### [Supplied data]
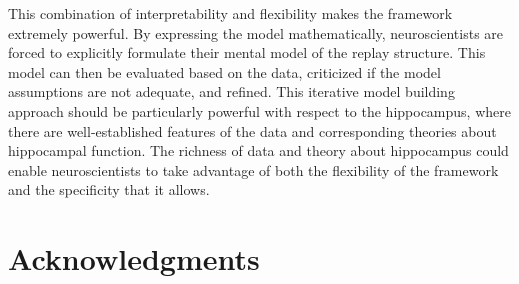 \documentclass[conference]{IEEEtran}
\begin{document}
This combination of interpretability and flexibility makes the framework extremely powerful. By expressing the model mathematically, neuroscientists are forced to explicitly formulate their mental model of the replay structure. This model can then be evaluated based on the data, criticized if the model assumptions are not adequate, and refined. This iterative model building approach should be particularly powerful with respect to the hippocampus, where there are well-established features of the data and corresponding theories about hippocampal function. The richness of data and theory about hippocampus could enable neuroscientists to take advantage of both the flexibility of the framework and the specificity that it allows.


\section*{Acknowledgments}
\printbibliography
\end{document}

### [Problem statement]
Restate the material above exactly. Exclude all pictures.

### [Problem solution]
 \documentclass[conference]{IEEEtran}
\begin{document}
This combination of interpretability and flexibility makes the framework extremely powerful. By expressing the model mathematically, neuroscientists are forced to explicitly formulate their mental model of the replay structure. This model can then be evaluated based on the data, criticized if the model assumptions are not adequate, and refined. This iterative model building approach should be particularly powerful with respect to the hippocampus, where there are well-established features of the data and corresponding theories about hippocampal function. The richness of data and theory about hippocampus could enable neuroscientists to take advantage of both the flexibility of the framework and the specificity that it allows.


\section*{Acknowledgments}
\printbibliography
\end{document}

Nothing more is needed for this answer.